B. Observe spine while the client is erect and bent forward.

After completing the initial general assessment, the nurse is now completing a focused abdominal assessment of a client who was admitted for abdominal pain. Which assessment is most important for the nurse to implement? A. Inspect for abdominal distension then percuss for tympany. B. Palpate the abdomen after auscultating for bowel sounds. C. Measure the client's oxygen saturation. D. Ask if pain medication was taken

B. Palpate the abdomen after auscultating for bowel sounds.

Following abdominal auscultation of a client who is admitted for signs of splenomegaly, which additional assessment should the nurse use to verify splenomegaly? A. Rebound tenderness. B. Percussion. C. Deep palpation. D. Inspection.

B. Percussion.

The nurse uses a tongue depressor to assess a client's mouth. Which structure should the nurse be able to visualize? A. Esophagus. B. Pharynx. C. Trachea. D. Maxillary sinus.

B. Pharynx.

The registered nurse (RN) uses the mini-mental state examination (MMSE) when assessing a client for admission to an assisted living facility. Which finding is the RN assessing when requesting the client to count by 7s? A. Recall of information. B. Orientation to surroundings. C. Attention to details. D. Ability to follow complex commands.

C. Attention to details.

During inspection of a client's mouth and pharynx, the nurse places a tongue blade on the back of the tongue which causes the client to gag. After removing the tongue blade, what action should the nurse take? A. Initiate aspiration precautions. B. Notify the healthcare provider. C. Document an intact gag reflex. D. Provide a warm salt water gargle.

C. Document an intact gag reflex.

Which term should the nurse use to document in the client's medical record for a high-pitched scratchy sound during auscultation of the heart? A. Murmur. B. Ejection click. C. Friction rub. D. Normal heart sound.

C. Friction rub.

The nurse is assessing bowel sounds for a hospitalized client. The nurse has heard bowel sounds in the right upper quadrant. What action should the nurse take next? A. Auscultate over the other 3 abdominal quadrants. B. Count the number of bowel sounds per minute. C. Note the character and frequency of bowel sounds. D. Count to determine how many bowel sounds occur in one minute.

C. Note the character and frequency of bowel sounds.

A Muslim male client refuses to let the female registered nurse (RN) listen to his breath sounds during the examination. How should the RN respond? A. Explain how the nursing skill will be performed before proceeding. B. Examine client with an additional healthcare provider for support. C. Request a male nurse or healthcare provider to perform the exam. D. Avoid any skills that involve touching the client during the exam.

C. Request a male nurse or healthcare provider to perform the exam.

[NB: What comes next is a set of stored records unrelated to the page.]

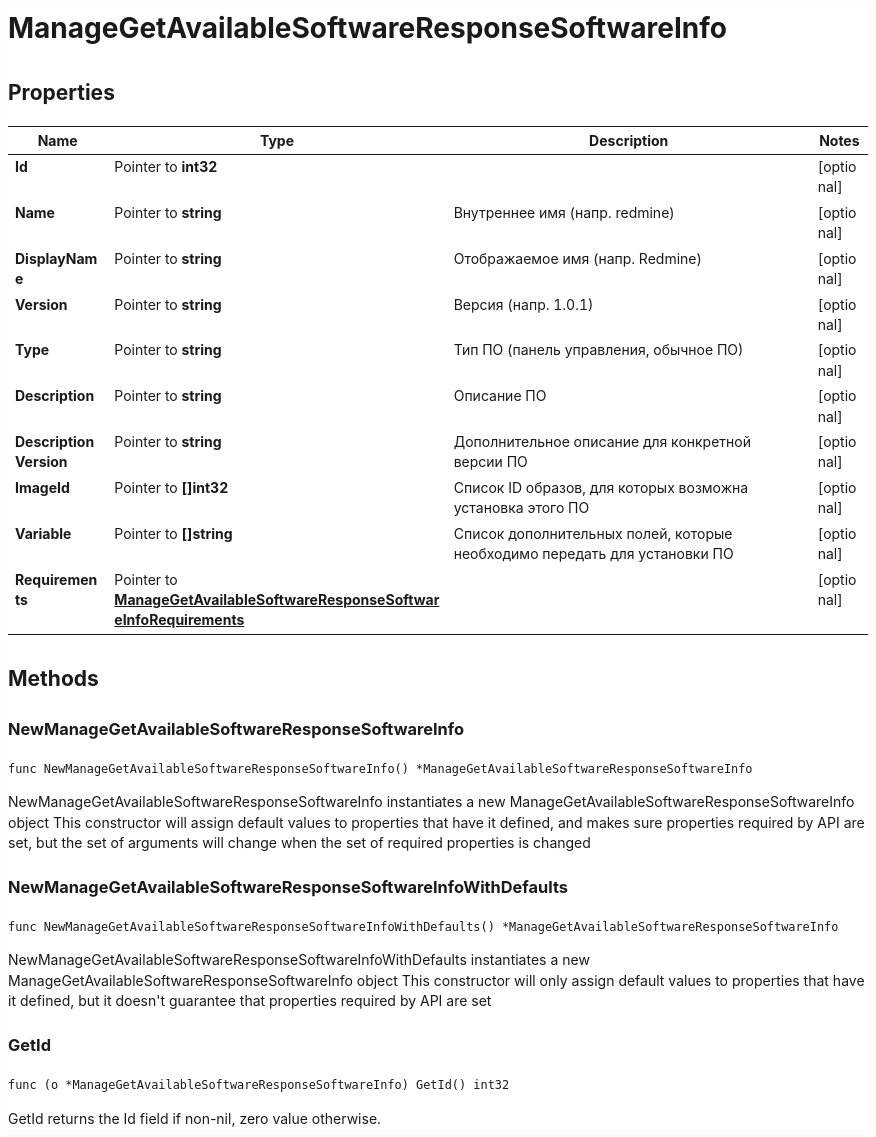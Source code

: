 # ManageGetAvailableSoftwareResponseSoftwareInfo

## Properties

Name | Type | Description | Notes
------------ | ------------- | ------------- | -------------
**Id** | Pointer to **int32** |  | [optional] 
**Name** | Pointer to **string** | Внутреннее имя (напр. redmine) | [optional] 
**DisplayName** | Pointer to **string** | Отображаемое имя (напр. Redmine) | [optional] 
**Version** | Pointer to **string** | Версия (напр. 1.0.1) | [optional] 
**Type** | Pointer to **string** | Тип ПО (панель управления, обычное ПО) | [optional] 
**Description** | Pointer to **string** | Описание ПО | [optional] 
**DescriptionVersion** | Pointer to **string** | Дополнительное описание для конкретной версии ПО | [optional] 
**ImageId** | Pointer to **[]int32** | Список ID образов, для которых возможна установка этого ПО | [optional] 
**Variable** | Pointer to **[]string** | Список дополнительных полей, которые необходимо передать для установки ПО | [optional] 
**Requirements** | Pointer to [**ManageGetAvailableSoftwareResponseSoftwareInfoRequirements**](ManageGetAvailableSoftwareResponseSoftwareInfoRequirements.md) |  | [optional] 

## Methods

### NewManageGetAvailableSoftwareResponseSoftwareInfo

`func NewManageGetAvailableSoftwareResponseSoftwareInfo() *ManageGetAvailableSoftwareResponseSoftwareInfo`

NewManageGetAvailableSoftwareResponseSoftwareInfo instantiates a new ManageGetAvailableSoftwareResponseSoftwareInfo object
This constructor will assign default values to properties that have it defined,
and makes sure properties required by API are set, but the set of arguments
will change when the set of required properties is changed

### NewManageGetAvailableSoftwareResponseSoftwareInfoWithDefaults

`func NewManageGetAvailableSoftwareResponseSoftwareInfoWithDefaults() *ManageGetAvailableSoftwareResponseSoftwareInfo`

NewManageGetAvailableSoftwareResponseSoftwareInfoWithDefaults instantiates a new ManageGetAvailableSoftwareResponseSoftwareInfo object
This constructor will only assign default values to properties that have it defined,
but it doesn't guarantee that properties required by API are set

### GetId

`func (o *ManageGetAvailableSoftwareResponseSoftwareInfo) GetId() int32`

GetId returns the Id field if non-nil, zero value otherwise.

The nurse is assessing for the presence of a hernia. Which action should the nurse ask the client to perform while lying supine? A. Bring the knees toward the chest. B. Place the chin onto the chest. C. Roll from one side to the other. D. Use abdominal muscles to sit up.

D. Use abdominal muscles to sit up.

During a client's routine well-woman physical exam, the nurse examines the breasts. Which assessment technique should the nurse implement to evaluate for any abnormal lumps? A. Palpate each breast simultaneously noting any differences. B. Inspect the areolar area's color, shape, and the nipples for galactorrhea. C. Check for breast symmetry while the client's hands are above the head. D. With both arms at client's side, lift one arm and palpate the axilla.

D. With both arms at client's side, lift one arm and palpate the axilla.